Model Serving with NVIDIA Triton

The experiments will be run on a P100 node on Chameleon. Clone this repository on your P100 node.

Run the create_server.ipynb on the Chameleon interface to start your instance and install all dependencies for the experiment.

Experimental Setup

URL	Service
localhost:8000	Triton Inference Server
localhost:8080	FastAPI server
localhost:8888	Jupyter notebook (model profiling)

Triton Server runs in a standalone container and the rest run on a seperate Python container.

Launch the Triton Server

The Dockerfile.triton pulls the Triton container and installs all the dependencies needed for inference.

To build the docker image, run:

docker build -f Dockerfile.triton -t tritonserver-image .

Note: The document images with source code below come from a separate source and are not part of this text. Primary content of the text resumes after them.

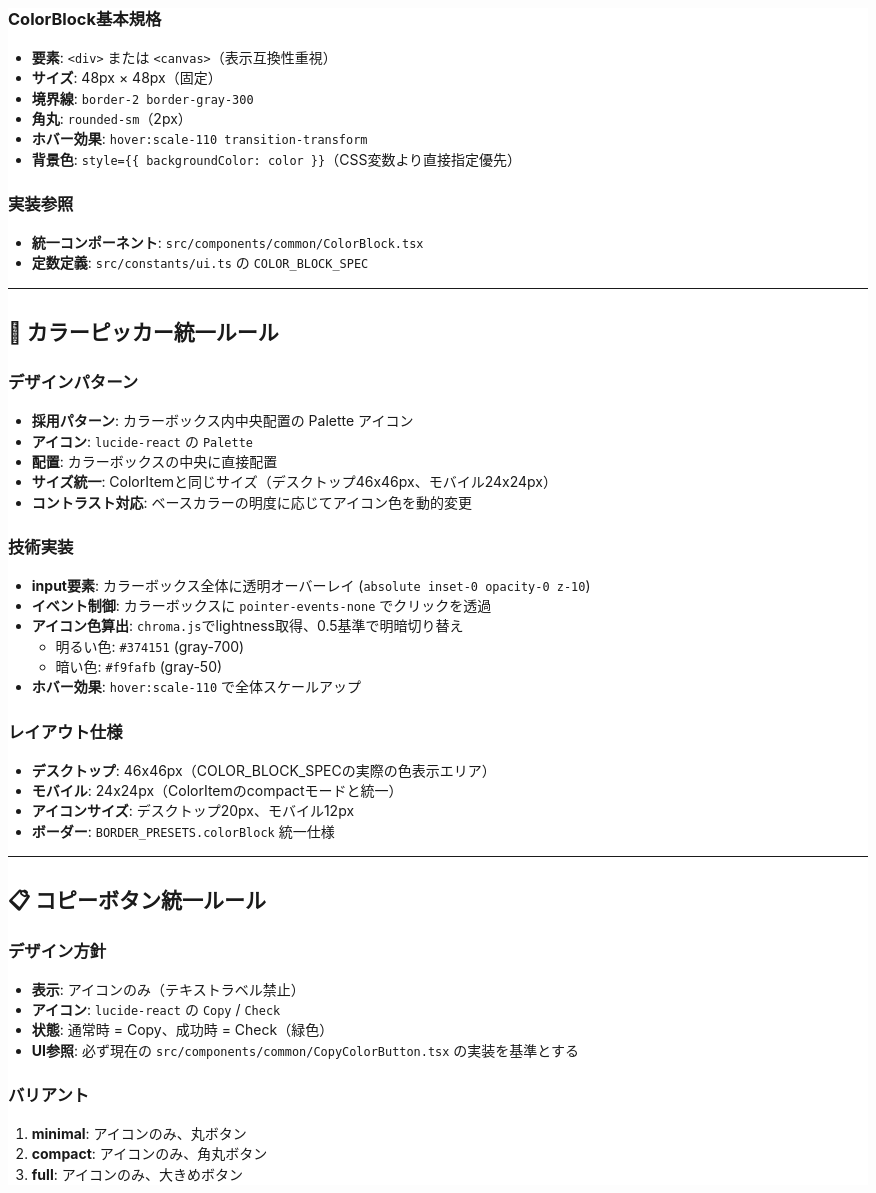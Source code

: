 ### ColorBlock基本規格
- **要素**: `<div>` または `<canvas>`（表示互換性重視）
- **サイズ**: 48px × 48px（固定）
- **境界線**: `border-2 border-gray-300`
- **角丸**: `rounded-sm`（2px）
- **ホバー効果**: `hover:scale-110 transition-transform`
- **背景色**: `style={{ backgroundColor: color }}`（CSS変数より直接指定優先）

### 実装参照
- **統一コンポーネント**: `src/components/common/ColorBlock.tsx`
- **定数定義**: `src/constants/ui.ts` の `COLOR_BLOCK_SPEC`

---

## 🎨 カラーピッカー統一ルール

### デザインパターン
- **採用パターン**: カラーボックス内中央配置の Palette アイコン
- **アイコン**: `lucide-react` の `Palette`
- **配置**: カラーボックスの中央に直接配置
- **サイズ統一**: ColorItemと同じサイズ（デスクトップ46x46px、モバイル24x24px）
- **コントラスト対応**: ベースカラーの明度に応じてアイコン色を動的変更

### 技術実装
- **input要素**: カラーボックス全体に透明オーバーレイ (`absolute inset-0 opacity-0 z-10`)
- **イベント制御**: カラーボックスに `pointer-events-none` でクリックを透過
- **アイコン色算出**: `chroma.js`でlightness取得、0.5基準で明暗切り替え
  - 明るい色: `#374151` (gray-700)
  - 暗い色: `#f9fafb` (gray-50)
- **ホバー効果**: `hover:scale-110` で全体スケールアップ

### レイアウト仕様
- **デスクトップ**: 46x46px（COLOR_BLOCK_SPECの実際の色表示エリア）
- **モバイル**: 24x24px（ColorItemのcompactモードと統一）
- **アイコンサイズ**: デスクトップ20px、モバイル12px
- **ボーダー**: `BORDER_PRESETS.colorBlock` 統一仕様

---

## 📋 コピーボタン統一ルール

### デザイン方針
- **表示**: アイコンのみ（テキストラベル禁止）
- **アイコン**: `lucide-react` の `Copy` / `Check`
- **状態**: 通常時 = Copy、成功時 = Check（緑色）
- **UI参照**: 必ず現在の `src/components/common/CopyColorButton.tsx` の実装を基準とする

### バリアント
1. **minimal**: アイコンのみ、丸ボタン
2. **compact**: アイコンのみ、角丸ボタン  
3. **full**: アイコンのみ、大きめボタン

Launch the triton server with:

sudo docker run --gpus all \
    -p 8000:8000 -p 8001:8001 -p 8002:8002 \
    -v ${PWD}/model_repository:/models tritonserver-image \
    tritonserver --model-repository=/models

This command mounts your model_repository into the Triton container and serves the models on localhost:8000.

Triton Client and FastAPI Server

To build the Docker image for this container, run:

docker build -f Dockerfile.api -t fastapi-jupyter-image .

Start the FastAPI server (running on port 8080) and a Jupyter notebook (running on port 8888) with:

sudo docker run --name fastapi-jupyter-container \ 
	-p 8080:8080 \
	-p 8888:8888 \
	-v $(pwd)/client_scripts:/app/client_scripts \
	fastapi-jupyter-image

Triton Model Repository Structure

The Triton Inference Server uses a structured directory (model repository) to manage and serve our models. Each model served by Triton resides in its own directory within the model_repository, and each directory follows a specific naming and versioning convention.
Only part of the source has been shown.